Task
Two lines in the listing below mark the span: one contains "In the penetration" and one contains "Since each layer". Reproduce both of them and everything between, exactly.

•••••

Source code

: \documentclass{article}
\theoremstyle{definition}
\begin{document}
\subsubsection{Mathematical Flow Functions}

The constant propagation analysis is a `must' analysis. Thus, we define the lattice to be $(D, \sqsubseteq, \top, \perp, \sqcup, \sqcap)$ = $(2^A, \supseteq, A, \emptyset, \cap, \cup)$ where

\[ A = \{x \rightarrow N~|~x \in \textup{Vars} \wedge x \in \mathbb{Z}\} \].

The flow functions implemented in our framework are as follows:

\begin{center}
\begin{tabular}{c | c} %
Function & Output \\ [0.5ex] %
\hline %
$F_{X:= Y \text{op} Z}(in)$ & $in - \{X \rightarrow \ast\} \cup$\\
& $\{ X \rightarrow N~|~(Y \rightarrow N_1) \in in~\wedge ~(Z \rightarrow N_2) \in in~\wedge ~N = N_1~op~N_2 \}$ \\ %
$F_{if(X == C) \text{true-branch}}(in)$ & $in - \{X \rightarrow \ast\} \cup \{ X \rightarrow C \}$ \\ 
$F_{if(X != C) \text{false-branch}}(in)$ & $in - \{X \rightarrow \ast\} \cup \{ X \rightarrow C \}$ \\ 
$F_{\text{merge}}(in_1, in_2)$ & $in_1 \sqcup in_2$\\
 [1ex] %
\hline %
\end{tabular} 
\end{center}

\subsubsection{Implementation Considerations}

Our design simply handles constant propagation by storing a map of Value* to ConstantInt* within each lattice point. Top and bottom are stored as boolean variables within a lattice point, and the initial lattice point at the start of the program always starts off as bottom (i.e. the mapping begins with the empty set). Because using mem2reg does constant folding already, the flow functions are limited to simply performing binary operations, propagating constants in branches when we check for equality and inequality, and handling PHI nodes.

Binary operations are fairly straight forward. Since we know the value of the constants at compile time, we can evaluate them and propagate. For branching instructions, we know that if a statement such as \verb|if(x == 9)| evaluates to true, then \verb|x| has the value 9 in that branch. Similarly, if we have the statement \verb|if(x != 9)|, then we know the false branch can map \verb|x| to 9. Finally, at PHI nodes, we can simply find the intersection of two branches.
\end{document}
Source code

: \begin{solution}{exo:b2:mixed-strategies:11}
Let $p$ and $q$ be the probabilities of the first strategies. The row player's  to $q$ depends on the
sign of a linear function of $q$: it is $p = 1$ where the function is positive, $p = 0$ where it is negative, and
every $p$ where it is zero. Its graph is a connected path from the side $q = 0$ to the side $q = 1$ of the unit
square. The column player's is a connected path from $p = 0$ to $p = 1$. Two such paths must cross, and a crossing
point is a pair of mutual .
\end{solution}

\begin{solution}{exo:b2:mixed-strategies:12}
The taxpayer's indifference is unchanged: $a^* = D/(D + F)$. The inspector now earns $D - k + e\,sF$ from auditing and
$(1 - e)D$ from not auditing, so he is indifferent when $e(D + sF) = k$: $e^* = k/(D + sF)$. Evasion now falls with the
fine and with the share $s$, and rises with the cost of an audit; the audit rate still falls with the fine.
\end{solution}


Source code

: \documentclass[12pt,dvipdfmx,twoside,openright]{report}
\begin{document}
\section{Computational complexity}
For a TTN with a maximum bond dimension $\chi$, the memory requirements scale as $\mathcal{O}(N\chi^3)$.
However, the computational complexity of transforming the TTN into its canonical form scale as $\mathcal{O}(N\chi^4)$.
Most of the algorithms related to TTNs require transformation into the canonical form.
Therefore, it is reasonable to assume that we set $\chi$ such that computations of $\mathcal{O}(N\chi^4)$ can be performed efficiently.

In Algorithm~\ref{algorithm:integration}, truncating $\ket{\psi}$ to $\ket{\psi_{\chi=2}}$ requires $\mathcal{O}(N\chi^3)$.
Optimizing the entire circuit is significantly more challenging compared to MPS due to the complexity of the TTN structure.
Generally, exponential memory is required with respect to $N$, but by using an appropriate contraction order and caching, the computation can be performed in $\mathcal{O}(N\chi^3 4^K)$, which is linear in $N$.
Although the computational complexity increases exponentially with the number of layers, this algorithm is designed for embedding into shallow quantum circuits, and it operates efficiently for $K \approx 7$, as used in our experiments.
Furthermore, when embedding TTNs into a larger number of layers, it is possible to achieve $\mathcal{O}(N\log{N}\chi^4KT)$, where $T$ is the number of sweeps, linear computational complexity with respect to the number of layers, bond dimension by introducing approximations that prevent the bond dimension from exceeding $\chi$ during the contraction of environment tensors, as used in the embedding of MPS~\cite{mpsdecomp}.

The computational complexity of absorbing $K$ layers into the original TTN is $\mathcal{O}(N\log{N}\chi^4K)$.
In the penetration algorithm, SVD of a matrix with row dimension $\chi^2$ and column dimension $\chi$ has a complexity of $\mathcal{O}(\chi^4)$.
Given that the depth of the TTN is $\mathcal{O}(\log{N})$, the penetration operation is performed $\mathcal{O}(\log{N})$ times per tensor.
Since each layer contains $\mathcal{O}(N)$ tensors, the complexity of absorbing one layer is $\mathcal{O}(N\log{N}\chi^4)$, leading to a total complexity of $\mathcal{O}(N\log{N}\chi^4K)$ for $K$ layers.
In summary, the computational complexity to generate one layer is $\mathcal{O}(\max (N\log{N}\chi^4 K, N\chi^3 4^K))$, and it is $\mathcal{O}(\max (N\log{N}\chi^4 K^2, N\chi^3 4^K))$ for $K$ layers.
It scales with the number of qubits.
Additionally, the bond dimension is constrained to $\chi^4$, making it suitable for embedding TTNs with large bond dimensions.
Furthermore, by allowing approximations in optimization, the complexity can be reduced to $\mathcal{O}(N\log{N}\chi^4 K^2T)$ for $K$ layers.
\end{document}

•••••

Result of the task
In the penetration algorithm, SVD of a matrix with row dimension $\chi^2$ and column dimension $\chi$ has a complexity of $\mathcal{O}(\chi^4)$.
Given that the depth of the TTN is $\mathcal{O}(\log{N})$, the penetration operation is performed $\mathcal{O}(\log{N})$ times per tensor.
Since each layer contains $\mathcal{O}(N)$ tensors, the complexity of absorbing one layer is $\mathcal{O}(N\log{N}\chi^4)$, leading to a total complexity of $\mathcal{O}(N\log{N}\chi^4K)$ for $K$ layers.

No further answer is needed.